The reason that the article stopped me in my tracks, though, was that it was published within a week of one of the most amazing conversations I have ever had: it was with a delightful and brilliantly talented illustrator (we had just met, through a mutual friend) who had grown up in Germany, only a few cities away from little Kelley Barracks.  {We are about 10 years apart in age, I think...when I was 12 and spending all my change on Scrooge McDuck comics--they were, I thought, the most well-drawn...something I became obsessed with early on--well, when I was 12, kindergarten was just a twinkle in my new friend's eye.}

What this brilliant illustrator said I cannot easily recount here, but I do remember that it brought tears to my eyes, and made me hope that, someday, should we become good friends (and I hope we might), she can tell me more of these stories so I can know what it must have been like for her to grow up, German, in Munich, in the 1970's, while I was growing up, American, in Stuttgart.  Also, so that--through her stories--I may learn more about many things that seem like they should be fairly clear-cut...but never, really, are.

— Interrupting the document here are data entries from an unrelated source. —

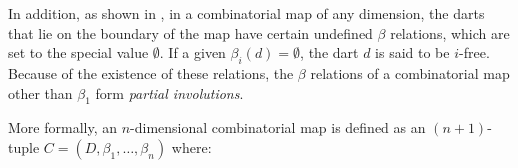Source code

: In addition, as shown in , in a combinatorial map of any dimension, the darts that lie on the boundary of the map have certain undefined $\beta$ relations, which are set to the special value $\emptyset$.
If a given $\beta_i(d) = \emptyset$, the dart $d$ is said to be $i$-free.
Because of the existence of these relations, the $\beta$ relations of a combinatorial map other than $\beta_1$ form \emph{partial involutions}.

More formally, an $n$-dimensional combinatorial map is defined as an $(n+1)$-tuple $C = (D, \beta_{1}, \ldots, \beta_{n})$ where:

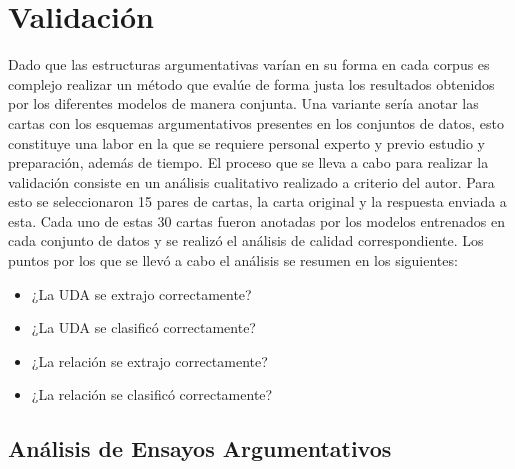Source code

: \section{Validación}

Dado que las estructuras argumentativas varían en su forma en cada corpus es complejo realizar un método que evalúe de forma 
justa los resultados obtenidos por los diferentes modelos de manera conjunta. Una variante sería anotar las cartas 
con los esquemas argumentativos presentes en los conjuntos de datos, esto constituye una labor en la que se requiere
personal experto y previo estudio y preparación, además de tiempo. El proceso que se lleva a cabo para realizar la 
validación consiste en un análisis cualitativo realizado a criterio del autor. Para esto se seleccionaron 15 pares 
de cartas, la carta original y la respuesta enviada a esta. Cada uno de estas 30 cartas fueron anotadas por los modelos entrenados en cada 
conjunto de datos y se realizó el análisis de calidad correspondiente. Los puntos por los que se llevó a cabo el análisis
se resumen en los siguientes:

\begin{itemize}
	\item ¿La UDA se extrajo correctamente?
	\item ¿La UDA se clasificó correctamente?
	\item ¿La relación se extrajo correctamente?
	\item ¿La relación se clasificó correctamente?
\end{itemize}


\subsection{Análisis de Ensayos Argumentativos}


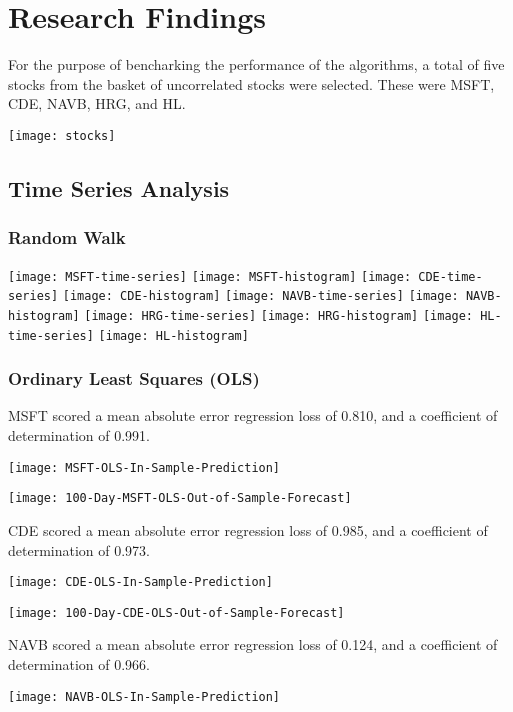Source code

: \chapter{Research Findings}
For the purpose of bencharking the performance of the algorithms, a total of five stocks from the basket of uncorrelated stocks were selected. These were MSFT, CDE, NAVB, HRG, and HL. 

\texttt{[image: stocks]}

\section{Time Series Analysis}

\subsection{Random Walk}
\texttt{[image: MSFT-time-series]}
\texttt{[image: MSFT-histogram]}
\texttt{[image: CDE-time-series]}
\texttt{[image: CDE-histogram]}
\texttt{[image: NAVB-time-series]}
\texttt{[image: NAVB-histogram]}
\texttt{[image: HRG-time-series]}
\texttt{[image: HRG-histogram]}
\texttt{[image: HL-time-series]}
\texttt{[image: HL-histogram]}

\subsection{Ordinary Least Squares (OLS)}
MSFT scored a mean absolute error regression loss of 0.810, and a coefficient of determination of 0.991.

\texttt{[image: MSFT-OLS-In-Sample-Prediction]}

\texttt{[image: 100-Day-MSFT-OLS-Out-of-Sample-Forecast]}

CDE scored a mean absolute error regression loss of 0.985, and a coefficient of determination of 0.973.

\texttt{[image: CDE-OLS-In-Sample-Prediction]}

\texttt{[image: 100-Day-CDE-OLS-Out-of-Sample-Forecast]}

NAVB scored a mean absolute error regression loss of 0.124, and a coefficient of determination of 0.966.

\texttt{[image: NAVB-OLS-In-Sample-Prediction]}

I'd hoped this would be a short post.  Clearly, it ain't.  Still encouraging you to read the article from the New York Times,  I'd like you to remember that, if we really listen to children, we will often hear the most important truths.  I'll leave you with this, from--of course--the NYT:

"Ask many Germans now in their 20s, 30s and 40s, and they will describe elementary
 and high school history classes that virtually cudgeled them into
 learning about Nazis and the holocaust...'Students had to fight to talk freely
 about the war,' {Jutta Harms} recounted, 
'and, being confronted in class by the emotions of the teachers,
 there wasn't any space to feel for ourselves.'  The comic book, 
she went on, is therefore
 a welcome change."

Put together by the Anne Frank Haus in the Netherlands, "the comic is more heartbreaking for being understated and cautious about violence."  

Let's hope for one more thing: 
that great work like this will continue 
to encourage dialogue
between children and those who teach them.